▶ _Aim of the task_:
Each line below that carries the string "fragile" must appear in the answer.
== Extracted data ==
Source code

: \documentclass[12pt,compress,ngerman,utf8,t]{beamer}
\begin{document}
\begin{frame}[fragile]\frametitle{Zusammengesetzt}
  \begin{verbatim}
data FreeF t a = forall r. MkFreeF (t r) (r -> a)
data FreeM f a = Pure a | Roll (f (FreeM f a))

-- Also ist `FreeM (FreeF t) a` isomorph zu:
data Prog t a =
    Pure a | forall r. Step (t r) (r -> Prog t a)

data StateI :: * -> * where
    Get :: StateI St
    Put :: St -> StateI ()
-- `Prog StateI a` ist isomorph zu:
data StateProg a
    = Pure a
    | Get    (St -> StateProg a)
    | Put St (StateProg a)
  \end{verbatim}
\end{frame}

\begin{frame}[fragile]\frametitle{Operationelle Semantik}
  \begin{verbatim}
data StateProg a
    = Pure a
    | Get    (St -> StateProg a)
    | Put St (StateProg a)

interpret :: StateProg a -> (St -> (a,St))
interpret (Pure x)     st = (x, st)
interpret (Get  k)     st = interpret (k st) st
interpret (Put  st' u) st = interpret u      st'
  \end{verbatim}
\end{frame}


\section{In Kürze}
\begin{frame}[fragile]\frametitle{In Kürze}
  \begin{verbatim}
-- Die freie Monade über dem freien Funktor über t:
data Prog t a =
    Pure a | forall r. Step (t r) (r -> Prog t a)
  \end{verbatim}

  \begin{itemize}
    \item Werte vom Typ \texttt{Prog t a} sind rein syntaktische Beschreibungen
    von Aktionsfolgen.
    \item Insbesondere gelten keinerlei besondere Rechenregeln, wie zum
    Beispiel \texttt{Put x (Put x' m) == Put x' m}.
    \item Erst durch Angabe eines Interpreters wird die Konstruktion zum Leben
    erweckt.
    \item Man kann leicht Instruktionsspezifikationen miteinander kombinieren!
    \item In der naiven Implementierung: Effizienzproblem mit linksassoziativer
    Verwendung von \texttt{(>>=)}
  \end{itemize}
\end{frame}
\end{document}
===
▶ _Solution below_:
\begin{frame}[fragile]\frametitle{Zusammengesetzt}
\begin{frame}[fragile]\frametitle{Operationelle Semantik}
\begin{frame}[fragile]\frametitle{In Kürze}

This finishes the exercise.